* _EXTRACTED RECORDS_:
::::::

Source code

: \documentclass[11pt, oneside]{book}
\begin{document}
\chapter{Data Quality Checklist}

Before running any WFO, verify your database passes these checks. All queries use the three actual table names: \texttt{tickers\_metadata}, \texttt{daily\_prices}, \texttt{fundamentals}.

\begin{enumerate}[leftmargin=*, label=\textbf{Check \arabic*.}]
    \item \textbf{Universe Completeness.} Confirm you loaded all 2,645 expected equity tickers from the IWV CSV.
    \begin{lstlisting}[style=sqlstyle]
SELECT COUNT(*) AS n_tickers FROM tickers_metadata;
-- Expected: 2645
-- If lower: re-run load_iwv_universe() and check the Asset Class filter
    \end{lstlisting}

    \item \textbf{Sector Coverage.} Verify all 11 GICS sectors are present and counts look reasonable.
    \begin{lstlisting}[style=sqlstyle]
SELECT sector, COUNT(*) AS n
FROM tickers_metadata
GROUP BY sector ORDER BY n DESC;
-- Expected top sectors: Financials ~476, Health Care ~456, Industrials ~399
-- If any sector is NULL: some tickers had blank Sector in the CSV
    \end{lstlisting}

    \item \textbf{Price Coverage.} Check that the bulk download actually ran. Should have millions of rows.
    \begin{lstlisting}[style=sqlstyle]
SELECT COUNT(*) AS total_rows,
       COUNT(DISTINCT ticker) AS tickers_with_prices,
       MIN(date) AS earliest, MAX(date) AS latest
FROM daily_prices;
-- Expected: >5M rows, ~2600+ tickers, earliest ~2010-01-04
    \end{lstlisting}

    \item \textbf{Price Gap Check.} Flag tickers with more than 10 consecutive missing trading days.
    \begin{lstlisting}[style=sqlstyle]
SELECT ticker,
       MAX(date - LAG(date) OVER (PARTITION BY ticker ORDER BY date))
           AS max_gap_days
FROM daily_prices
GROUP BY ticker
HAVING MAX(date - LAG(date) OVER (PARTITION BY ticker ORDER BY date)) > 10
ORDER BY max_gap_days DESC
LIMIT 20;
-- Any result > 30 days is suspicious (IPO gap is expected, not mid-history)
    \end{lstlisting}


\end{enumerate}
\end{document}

::::::

* _EXERCISE AIM_: Scan the records above and report every line with the string "textbf".

* _RESPONSE TO THE TASK_:
\begin{enumerate}[leftmargin=*, label=\textbf{Check \arabic*.}]
    \item \textbf{Universe Completeness.} Confirm you loaded all 2,645 expected equity tickers from the IWV CSV.
    \item \textbf{Sector Coverage.} Verify all 11 GICS sectors are present and counts look reasonable.
    \item \textbf{Price Coverage.} Check that the bulk download actually ran. Should have millions of rows.
    \item \textbf{Price Gap Check.} Flag tickers with more than 10 consecutive missing trading days.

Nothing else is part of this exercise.